WORK REQUIRED. Only the lines from the one containing "desired book information" to the end of the data are wanted; print them exactly as they appear.

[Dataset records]
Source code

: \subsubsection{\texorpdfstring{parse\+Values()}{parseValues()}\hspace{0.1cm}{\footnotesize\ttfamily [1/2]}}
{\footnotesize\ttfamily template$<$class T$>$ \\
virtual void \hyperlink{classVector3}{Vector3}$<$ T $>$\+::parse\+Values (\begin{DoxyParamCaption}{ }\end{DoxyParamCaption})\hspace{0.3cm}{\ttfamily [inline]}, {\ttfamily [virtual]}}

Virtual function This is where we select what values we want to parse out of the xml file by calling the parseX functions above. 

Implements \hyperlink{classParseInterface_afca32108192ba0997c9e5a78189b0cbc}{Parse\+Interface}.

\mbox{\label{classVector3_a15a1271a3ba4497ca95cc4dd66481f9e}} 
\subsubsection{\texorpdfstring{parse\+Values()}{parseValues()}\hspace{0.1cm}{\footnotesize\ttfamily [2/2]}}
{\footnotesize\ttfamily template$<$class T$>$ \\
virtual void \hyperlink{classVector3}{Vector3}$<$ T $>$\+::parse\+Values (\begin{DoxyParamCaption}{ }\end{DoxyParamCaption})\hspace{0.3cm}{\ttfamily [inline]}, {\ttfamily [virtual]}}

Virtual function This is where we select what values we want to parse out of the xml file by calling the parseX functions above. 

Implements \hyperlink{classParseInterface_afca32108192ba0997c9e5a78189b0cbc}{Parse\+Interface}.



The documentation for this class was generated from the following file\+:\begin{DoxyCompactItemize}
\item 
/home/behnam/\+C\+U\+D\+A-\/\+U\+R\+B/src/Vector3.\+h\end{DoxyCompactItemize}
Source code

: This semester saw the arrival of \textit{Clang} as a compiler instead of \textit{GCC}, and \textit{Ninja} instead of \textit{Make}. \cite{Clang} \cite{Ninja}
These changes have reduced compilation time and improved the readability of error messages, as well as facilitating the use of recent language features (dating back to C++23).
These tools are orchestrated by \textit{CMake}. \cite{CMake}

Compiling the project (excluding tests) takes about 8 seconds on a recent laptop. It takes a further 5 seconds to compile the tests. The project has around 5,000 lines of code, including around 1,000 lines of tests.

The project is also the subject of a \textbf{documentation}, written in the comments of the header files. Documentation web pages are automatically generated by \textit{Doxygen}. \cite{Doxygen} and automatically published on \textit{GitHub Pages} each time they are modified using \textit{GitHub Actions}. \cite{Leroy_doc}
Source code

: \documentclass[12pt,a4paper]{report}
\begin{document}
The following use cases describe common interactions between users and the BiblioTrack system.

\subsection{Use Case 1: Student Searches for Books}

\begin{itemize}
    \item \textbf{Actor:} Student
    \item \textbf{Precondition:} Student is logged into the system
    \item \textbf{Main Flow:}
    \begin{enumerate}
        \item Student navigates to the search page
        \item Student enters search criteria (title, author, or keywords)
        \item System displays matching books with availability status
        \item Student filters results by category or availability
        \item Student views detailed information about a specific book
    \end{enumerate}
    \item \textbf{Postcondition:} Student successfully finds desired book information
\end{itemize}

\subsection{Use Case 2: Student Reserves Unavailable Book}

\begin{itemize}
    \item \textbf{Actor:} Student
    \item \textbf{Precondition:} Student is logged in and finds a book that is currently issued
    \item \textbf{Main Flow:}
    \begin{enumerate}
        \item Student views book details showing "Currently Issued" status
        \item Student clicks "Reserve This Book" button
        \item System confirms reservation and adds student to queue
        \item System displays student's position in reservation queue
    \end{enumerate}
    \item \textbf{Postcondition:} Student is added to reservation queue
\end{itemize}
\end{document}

RESPONSE TO THIS EXERCISE.
    \item \textbf{Postcondition:} Student successfully finds desired book information
\end{itemize}

\subsection{Use Case 2: Student Reserves Unavailable Book}

\begin{itemize}
    \item \textbf{Actor:} Student
    \item \textbf{Precondition:} Student is logged in and finds a book that is currently issued
    \item \textbf{Main Flow:}
    \begin{enumerate}
        \item Student views book details showing "Currently Issued" status
        \item Student clicks "Reserve This Book" button
        \item System confirms reservation and adds student to queue
        \item System displays student's position in reservation queue
    \end{enumerate}
    \item \textbf{Postcondition:} Student is added to reservation queue
\end{itemize}
\end{document}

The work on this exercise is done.